Items listed in a dataset:
#####
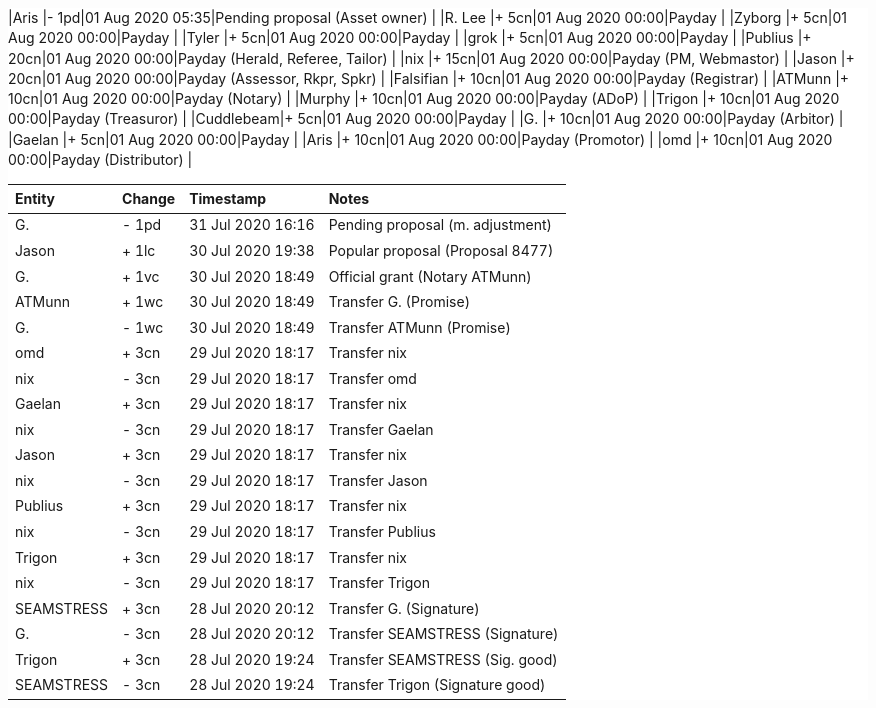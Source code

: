 |Aris      |-   1pd|01 Aug 2020 05:35|Pending proposal (Asset owner)   |
|R. Lee    |+   5cn|01 Aug 2020 00:00|Payday                           |
|Zyborg    |+   5cn|01 Aug 2020 00:00|Payday                           |
|Tyler     |+   5cn|01 Aug 2020 00:00|Payday                           |
|grok      |+   5cn|01 Aug 2020 00:00|Payday                           |
|Publius   |+  20cn|01 Aug 2020 00:00|Payday (Herald, Referee, Tailor) |
|nix       |+  15cn|01 Aug 2020 00:00|Payday (PM, Webmastor)           |
|Jason     |+  20cn|01 Aug 2020 00:00|Payday (Assessor, Rkpr, Spkr)    |
|Falsifian |+  10cn|01 Aug 2020 00:00|Payday (Registrar)               |
|ATMunn    |+  10cn|01 Aug 2020 00:00|Payday (Notary)                  |
|Murphy    |+  10cn|01 Aug 2020 00:00|Payday (ADoP)                    |
|Trigon    |+  10cn|01 Aug 2020 00:00|Payday (Treasuror)               |
|Cuddlebeam|+   5cn|01 Aug 2020 00:00|Payday                           |
|G.        |+  10cn|01 Aug 2020 00:00|Payday (Arbitor)                 |
|Gaelan    |+   5cn|01 Aug 2020 00:00|Payday                           |
|Aris      |+  10cn|01 Aug 2020 00:00|Payday (Promotor)                |
|omd       |+  10cn|01 Aug 2020 00:00|Payday (Distributor)             |

|  Entity  |Change |    Timestamp    |              Notes              |
|:---|:---|:---|:---|
|G.        |-   1pd|31 Jul 2020 16:16|Pending proposal (m. adjustment) |
|Jason     |+   1lc|30 Jul 2020 19:38|Popular proposal (Proposal 8477) |
|G.        |+   1vc|30 Jul 2020 18:49|Official grant (Notary ATMunn)   |
|ATMunn    |+   1wc|30 Jul 2020 18:49|Transfer G. (Promise)            |
|G.        |-   1wc|30 Jul 2020 18:49|Transfer ATMunn (Promise)        |
|omd       |+   3cn|29 Jul 2020 18:17|Transfer nix                     |
|nix       |-   3cn|29 Jul 2020 18:17|Transfer omd                     |
|Gaelan    |+   3cn|29 Jul 2020 18:17|Transfer nix                     |
|nix       |-   3cn|29 Jul 2020 18:17|Transfer Gaelan                  |
|Jason     |+   3cn|29 Jul 2020 18:17|Transfer nix                     |
|nix       |-   3cn|29 Jul 2020 18:17|Transfer Jason                   |
|Publius   |+   3cn|29 Jul 2020 18:17|Transfer nix                     |
|nix       |-   3cn|29 Jul 2020 18:17|Transfer Publius                 |
|Trigon    |+   3cn|29 Jul 2020 18:17|Transfer nix                     |
|nix       |-   3cn|29 Jul 2020 18:17|Transfer Trigon                  |
|SEAMSTRESS|+   3cn|28 Jul 2020 20:12|Transfer G. (Signature)          |
|G.        |-   3cn|28 Jul 2020 20:12|Transfer SEAMSTRESS (Signature)  |
|Trigon    |+   3cn|28 Jul 2020 19:24|Transfer SEAMSTRESS (Sig. good)  |
|SEAMSTRESS|-   3cn|28 Jul 2020 19:24|Transfer Trigon (Signature good) |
#####
● **Work task**
Say how many lines in the data hold the string "SEAMSTRESS". No other content should accompany the number.

● **Answer space**
4